Aujourd’hui, une énigme en forme de poème : le « devinalh », inventé par Guillaume d’Aquitaine (1071-1127). Il s’agit d’une poésie hermétique, utilisant le code du « senhal » (surnom donné à la Dame par le troubadour – troubadour puisque nous sommes cette fois dans le Sud de la France – afin de préserver son anonymat).
À première vue, ce type de poème pourrait être rapproché de la « fatrasie », dont je vous parlais mercredi dernier ; les vers ne semblent s’enchaîner que par les sonorités et n’avoir aucun sens. La différence essentielle qui existe entre ces deux formes, c’est qu’il y a vraiment un sens caché dans le « devinalh » ; seul l’entourage immédiat du poète sait à quoi il fait référence.

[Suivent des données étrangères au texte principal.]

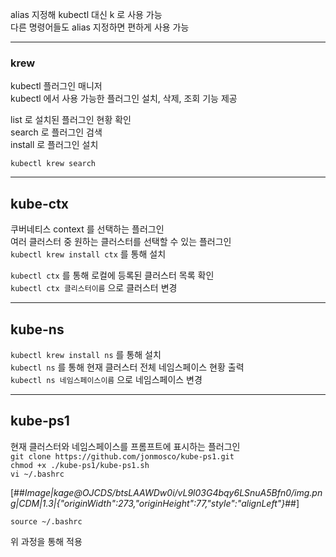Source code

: alias 지정해 kubectl 대신 k 로 사용 가능  
다른 명령어들도 alias 지정하면 편하게 사용 가능

---

### krew

kubectl 플러그인 매니저  
kubectl 에서 사용 가능한 플러그인 설치, 삭제, 조회 기능 제공

list 로 설치된 플러그인 현황 확인  
search 로 플러그인 검색  
install 로 플러그인 설치

`kubectl krew search`

---

## kube-ctx

쿠버네티스 context 를 선택하는 플러그인  
여러 클러스터 중 원하는 클러스터를 선택할 수 있는 플러그인  
`kubectl krew install ctx` 를 통해 설치

`kubectl ctx` 를 통해 로컬에 등록된 클러스터 목록 확인  
`kubectl ctx 클리스터이름` 으로 클러스터 변경

---

## kube-ns

`kubectl krew install ns` 를 통해 설치  
`kubectl ns` 를 통해 현재 클러스터 전체 네임스페이스 현황 출력  
`kubectl ns 네임스페이스이름` 으로 네임스페이스 변경

---

## kube-ps1

현재 클러스터와 네임스페이스를 프롬프트에 표시하는 플러그인  
`git clone https://github.com/jonmosco/kube-ps1.git`  
`chmod +x ./kube-ps1/kube-ps1.sh`  
`vi ~/.bashrc`

[##_Image|kage@OJCDS/btsLAAWDw0i/vL9l03G4bqy6LSnuA5Bfn0/img.png|CDM|1.3|{"originWidth":273,"originHeight":77,"style":"alignLeft"}_##]

  
`source ~/.bashrc`

위 과정을 통해 적용

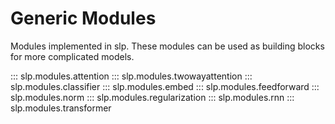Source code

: # Generic Modules

Modules implemented in slp. These modules can be used as building blocks for more complicated models.

::: slp.modules.attention
::: slp.modules.twowayattention
::: slp.modules.classifier
::: slp.modules.embed
::: slp.modules.feedforward
::: slp.modules.norm
::: slp.modules.regularization
::: slp.modules.rnn
::: slp.modules.transformer
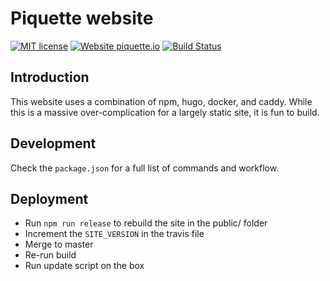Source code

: # Piquette website

[![MIT license](https://img.shields.io/badge/License-MIT-blue.svg)](https://lbesson.mit-license.org/) [![Website piquette.io](https://img.shields.io/website-up-down-green-red/http/piquette.io.svg)](https://piquette.io/) [![Build Status](https://travis-ci.org/piquette/piquette.svg?branch=master)](https://travis-ci.org/piquette/piquette)

## Introduction

This website uses a combination of npm, hugo, docker, and caddy. While this is a massive over-complication for a largely static site, it is fun to build.

## Development

Check the `package.json` for a full list of commands and workflow.

## Deployment

* Run `npm run release` to rebuild the site in the public/ folder
* Increment the `SITE_VERSION` in the travis file
* Merge to master
* Re-run build
* Run update script on the box
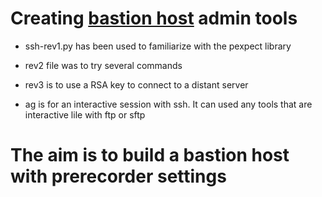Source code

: # Creating [bastion host](https://cloudacademy.com/blog/aws-bastion-host-nat-instances-vpc-peering-security/) admin tools


* ssh-rev1.py has been used to familiarize with the pexpect library

* rev2 file was to try several commands

* rev3 is to use a RSA key to connect to a distant server

* ag is for an interactive session with ssh. It can used any tools that are interactive lile with ftp or sftp

# The aim is to build a bastion host with prerecorder settings 
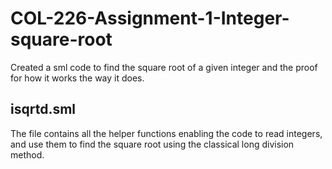 # COL-226-Assignment-1-Integer-square-root
Created a sml code to find the square root of a given integer and the proof for how it works the way it does.
## isqrtd.sml

The file contains all the helper functions enabling the code to read integers, and use them to find the square root using the classical long division method.

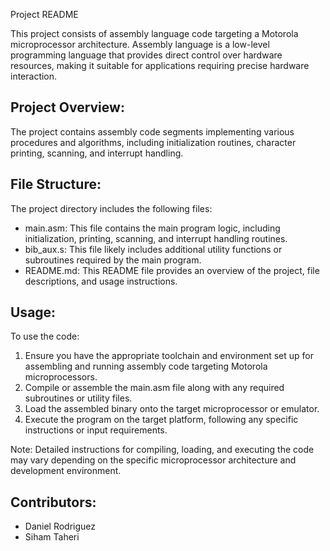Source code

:Project README

This project consists of assembly language code targeting a Motorola microprocessor architecture. Assembly language is a low-level programming language that provides direct control over hardware resources, making it suitable for applications requiring precise hardware interaction.

Project Overview:
-----------------

The project contains assembly code segments implementing various procedures and algorithms, including initialization routines, character printing, scanning, and interrupt handling.

File Structure:
----------------

The project directory includes the following files:

- main.asm: This file contains the main program logic, including initialization, printing, scanning, and interrupt handling routines.
- bib_aux.s: This file likely includes additional utility functions or subroutines required by the main program.
- README.md: This README file provides an overview of the project, file descriptions, and usage instructions.

Usage:
------

To use the code:

1. Ensure you have the appropriate toolchain and environment set up for assembling and running assembly code targeting Motorola microprocessors.
2. Compile or assemble the main.asm file along with any required subroutines or utility files.
3. Load the assembled binary onto the target microprocessor or emulator.
4. Execute the program on the target platform, following any specific instructions or input requirements.

Note: Detailed instructions for compiling, loading, and executing the code may vary depending on the specific microprocessor architecture and development environment.

Contributors:
-------------

- Daniel Rodriguez
- Siham Taheri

Bon, en gros c’est la private joke du XIIe siècle, quoi.

Ici je vous propose, comme toujours, la langue d’origine pour les sonorités, mais s’agissant du dialecte limousin de l’époque, qui est plus proche de la langue d’Oc (l’Occitan actuel) que de la langue d’Oïl (français actuel), il est à peu près incompréhensible.

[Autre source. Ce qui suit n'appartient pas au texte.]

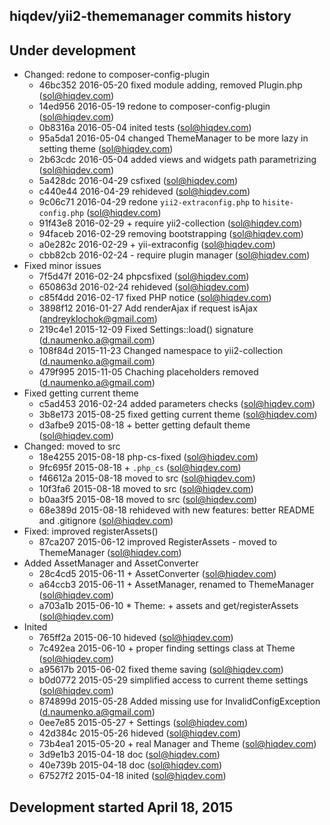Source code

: hiqdev/yii2-thememanager commits history
----------------------------------------

## Under development

- Changed: redone to composer-config-plugin
    - 46bc352 2016-05-20 fixed module adding, removed Plugin.php (sol@hiqdev.com)
    - 14ed956 2016-05-19 redone to composer-config-plugin (sol@hiqdev.com)
    - 0b8316a 2016-05-04 inited tests (sol@hiqdev.com)
    - 95a5da1 2016-05-04 changed ThemeManager to be more lazy in setting theme (sol@hiqdev.com)
    - 2b63cdc 2016-05-04 added views and widgets path parametrizing (sol@hiqdev.com)
    - 5a428dc 2016-04-29 csfixed (sol@hiqdev.com)
    - c440e44 2016-04-29 rehideved (sol@hiqdev.com)
    - 9c06c71 2016-04-29 redone `yii2-extraconfig.php` to `hisite-config.php` (sol@hiqdev.com)
    - 91f43e8 2016-02-29 + require yii2-collection (sol@hiqdev.com)
    - 94faceb 2016-02-29 removing bootstrapping (sol@hiqdev.com)
    - a0e282c 2016-02-29 + yii-extraconfig (sol@hiqdev.com)
    - cbb82cb 2016-02-24 - require plugin manager (sol@hiqdev.com)
- Fixed minor issues
    - 7f5d47f 2016-02-24 phpcsfixed (sol@hiqdev.com)
    - 650863d 2016-02-24 rehideved (sol@hiqdev.com)
    - c85f4dd 2016-02-17 fixed PHP notice (sol@hiqdev.com)
    - 3898f12 2016-01-27 Add renderAjax if request isAjax (andreyklochok@gmail.com)
    - 219c4e1 2015-12-09 Fixed Settings::load() signature (d.naumenko.a@gmail.com)
    - 108f84d 2015-11-23 Changed namespace to yii2-collection (d.naumenko.a@gmail.com)
    - 479f995 2015-11-05 Chaching placeholders removed (d.naumenko.a@gmail.com)
- Fixed getting current theme
    - c5ad453 2016-02-24 added parameters checks (sol@hiqdev.com)
    - 3b8e173 2015-08-25 fixed getting current theme (sol@hiqdev.com)
    - d3afbe9 2015-08-18 + better getting default theme (sol@hiqdev.com)
- Changed: moved to src
    - 18e4255 2015-08-18 php-cs-fixed (sol@hiqdev.com)
    - 9fc695f 2015-08-18 + `.php_cs` (sol@hiqdev.com)
    - f46612a 2015-08-18 moved to src (sol@hiqdev.com)
    - 10f3fa6 2015-08-18 moved to src (sol@hiqdev.com)
    - b0aa3f5 2015-08-18 moved to src (sol@hiqdev.com)
    - 68e389d 2015-08-18 rehideved with new features: better README and .gitignore (sol@hiqdev.com)
- Fixed: improved registerAssets()
    - 87ca207 2015-06-12 improved RegisterAssets - moved to ThemeManager (sol@hiqdev.com)
- Added AssetManager and AssetConverter
    - 28c4cd5 2015-06-11 + AssetConverter (sol@hiqdev.com)
    - a64ccb3 2015-06-11 + AssetManager, renamed to ThemeManager (sol@hiqdev.com)
    - a703a1b 2015-06-10 * Theme: + assets and get/registerAssets (sol@hiqdev.com)
- Inited
    - 765ff2a 2015-06-10 hideved (sol@hiqdev.com)
    - 7c492ea 2015-06-10 + proper finding settings class at Theme (sol@hiqdev.com)
    - a95617b 2015-06-02 fixed theme saving (sol@hiqdev.com)
    - b0d0772 2015-05-29 simplified access to current theme settings (sol@hiqdev.com)
    - 874899d 2015-05-28 Added missing use for InvalidConfigException (d.naumenko.a@gmail.com)
    - 0ee7e85 2015-05-27 + Settings (sol@hiqdev.com)
    - 42d384c 2015-05-26 hideved (sol@hiqdev.com)
    - 73b4ea1 2015-05-20 + real Manager and Theme (sol@hiqdev.com)
    - 3d9e1b3 2015-04-18 doc (sol@hiqdev.com)
    - 40e739b 2015-04-18 doc (sol@hiqdev.com)
    - 67527f2 2015-04-18 inited (sol@hiqdev.com)

## Development started April 18, 2015

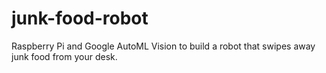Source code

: # junk-food-robot
Raspberry Pi and Google AutoML Vision to build a robot that swipes away junk food from your desk.
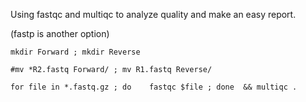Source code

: Using fastqc and multiqc to analyze quality and make an easy report.

(fastp is another option)


	mkdir Forward ; mkdir Reverse

	#mv *R2.fastq Forward/ ; mv R1.fastq Reverse/

	for file in *.fastq.gz ; do    fastqc $file ; done  && multiqc .

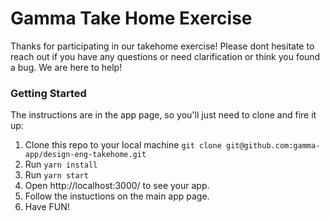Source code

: # Gamma Take Home Exercise

Thanks for participating in our takehome exercise! Please dont hesitate to reach out if you have any questions or need clarification or think you found a bug. We are here to help!

### Getting Started

The instructions are in the app page, so you'll just need to clone and fire it up:

1. Clone this repo to your local machine `git clone git@github.com:gamma-app/design-eng-takehome.git`
2. Run `yarn install`
3. Run `yarn start`
4. Open http://localhost:3000/ to see your app.
5. Follow the instuctions on the main app page.
6. Have FUN!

Voici donc notre « poème de pur néant » :

Farai un vers de dreit nien . non er de mi ni d’autra gen . non er d’amor ni de joven  . ni de ren au . qu’enans fo trobatz en durmen . sus un chivau .

No sai en quel hora-m fui natz . no soi alegres ni iratz . no soi estranhs ni soi privatz . ni no-n puesc au . qu’enaisi fui de nueitz fadatz . sobr’un pueg au .
No sai cora-m sui endormitz . ni cora-m veill s’om no m’o ditz . per pauc no m’es lo cor partiz . d’un dol corau . e no mo pretz una fromitz . per Saint Marsau .

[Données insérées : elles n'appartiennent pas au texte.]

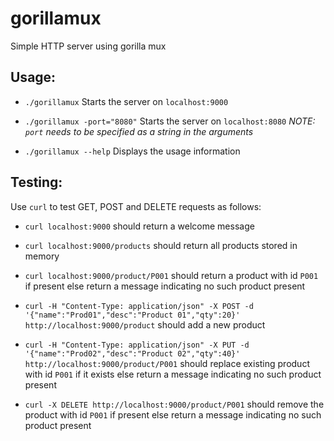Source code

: # gorillamux

Simple HTTP server using gorilla mux

## Usage:

* `./gorillamux`
Starts the server on `localhost:9000`

* `./gorillamux -port="8080"`
Starts the server on `localhost:8080`
_NOTE: `port` needs to be specified as a string in the arguments_

* `./gorillamux --help`
Displays the usage information

## Testing:

Use `curl` to test GET, POST and DELETE requests as follows:

* `curl localhost:9000` should return a welcome message

* `curl localhost:9000/products` should return all products stored in memory

* `curl localhost:9000/product/P001` should return a product with id `P001` if present else return a message indicating no such product present

* `curl -H "Content-Type: application/json" -X POST -d '{"name":"Prod01","desc":"Product 01","qty":20}' http://localhost:9000/product` should add a new product

* `curl -H "Content-Type: application/json" -X PUT -d '{"name":"Prod02","desc":"Product 02","qty":40}' http://localhost:9000/product/P001` should replace existing product with id `P001` if it exists else return a message indicating no such product present

* `curl -X DELETE http://localhost:9000/product/P001` should remove the product with id `P001` if present else return a message indicating no such product present

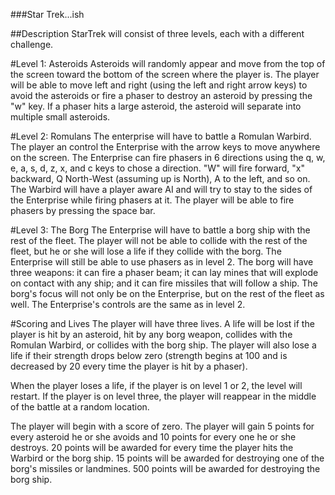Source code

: ###Star Trek...ish

##Description
StarTrek will consist of three levels, each with a different challenge. 

#Level 1: Asteroids
Asteroids will randomly appear and move from the top of the screen toward the bottom of the screen where the player is. The player will be able to move left and right (using the left and right arrow keys) to avoid the asteroids or fire a phaser to destroy an asteroid by pressing the "w" key. If a phaser hits a large asteroid, the asteroid will separate into multiple small asteroids.

#Level 2: Romulans
The enterprise will have to battle a Romulan Warbird. The player an control the Enterprise with the arrow keys to move anywhere on the screen. The Enterprise can fire phasers in 6 directions using the q, w, e, a, s, d, z, x, and c keys to chose a direction. "W" will fire forward, "x" backward, Q North-West (assuming up is North), A to the left, and so on. The Warbird will have a player aware AI and will try to stay to the sides of the Enterprise while firing phasers at it. The player will be able to fire phasers by pressing the space bar.

#Level 3: The Borg
The Enterprise will have to battle a borg ship with the rest of the fleet. The player will not be able to collide with the rest of the fleet, but he or she will lose a life if they collide with the borg. The Enterprise will still be able to use phasers as in level 2. The borg will have three weapons: it can fire a phaser beam; it can lay mines that will explode on contact with any ship; and it can fire missiles that will follow a ship. The borg's focus will not only be on the Enterprise, but on the rest of the fleet as well. The Enterprise's controls are the same as in level 2.

#Scoring and Lives
The player will have three lives. A life will be lost if the player is hit by an asteroid, hit by any borg weapon, collides with the Romulan Warbird, or collides with the borg ship. The player will also lose a life if their strength drops below zero (strength begins at 100 and is decreased by 20 every time the player is hit by a phaser).

When the player loses a life, if the player is on level 1 or 2, the level will restart. If the player is on level three, the player will reappear in the middle of the battle at a random location.

The player will begin with a score of zero. The player will gain 5 points for every asteroid he or she avoids and 10 points for every one he or she destroys. 20 points will be awarded for every time the player hits the Warbird or the borg ship. 15 points will be awarded for destroying one of the borg's missiles or landmines. 500 points will be awarded for destroying the borg ship.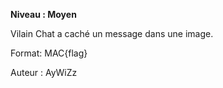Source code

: **Niveau : Moyen**

Vilain Chat a caché un message dans une image. 

Format: MAC{flag}

Auteur : AyWiZz
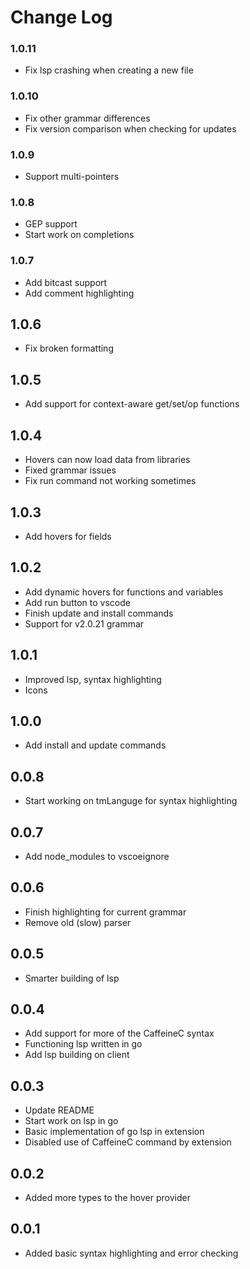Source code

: # Change Log
### 1.0.11
- Fix lsp crashing when creating a new file

### 1.0.10
- Fix other grammar differences
- Fix version comparison when checking for updates

### 1.0.9
- Support multi-pointers

### 1.0.8
- GEP support
- Start work on completions

### 1.0.7
- Add bitcast support
- Add comment highlighting

## 1.0.6
- Fix broken formatting

## 1.0.5
- Add support for context-aware get/set/op functions

## 1.0.4
- Hovers can now load data from libraries
- Fixed grammar issues
- Fix run command not working sometimes

## 1.0.3
- Add hovers for fields

## 1.0.2
- Add dynamic hovers for functions and variables
- Add run button to vscode
- Finish update and install commands
- Support for v2.0.21 grammar

## 1.0.1
- Improved lsp, syntax highlighting
- Icons

## 1.0.0
- Add install and update commands

## 0.0.8
- Start working on tmLanguge for syntax highlighting

## 0.0.7
- Add node_modules to vscoeignore

## 0.0.6
- Finish highlighting for current grammar
- Remove old (slow) parser

## 0.0.5
- Smarter building of lsp

## 0.0.4
- Add support for more of the CaffeineC syntax
- Functioning lsp written in go
- Add lsp building on client

## 0.0.3
- Update README
- Start work on lsp in go
- Basic implementation of go lsp in extension
- Disabled use of CaffeineC command by extension

## 0.0.2
- Added more types to the hover provider

## 0.0.1
- Added basic syntax highlighting and error checking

Malautz soi e cre mi morir . e re no sai mas quan n’aug dir . metge querrai al mieu albir . e no-m sai tau . bos metges er si-m pot guerir . mor non si amau

Amigu’ai ieu non sai qui s’es . c’anc no la vi si m’aiut fes . ni-m fes que-m plassa ni que-m pes . ni no m’en cau . c’anc non ac norman ni franses . dins mon ostau .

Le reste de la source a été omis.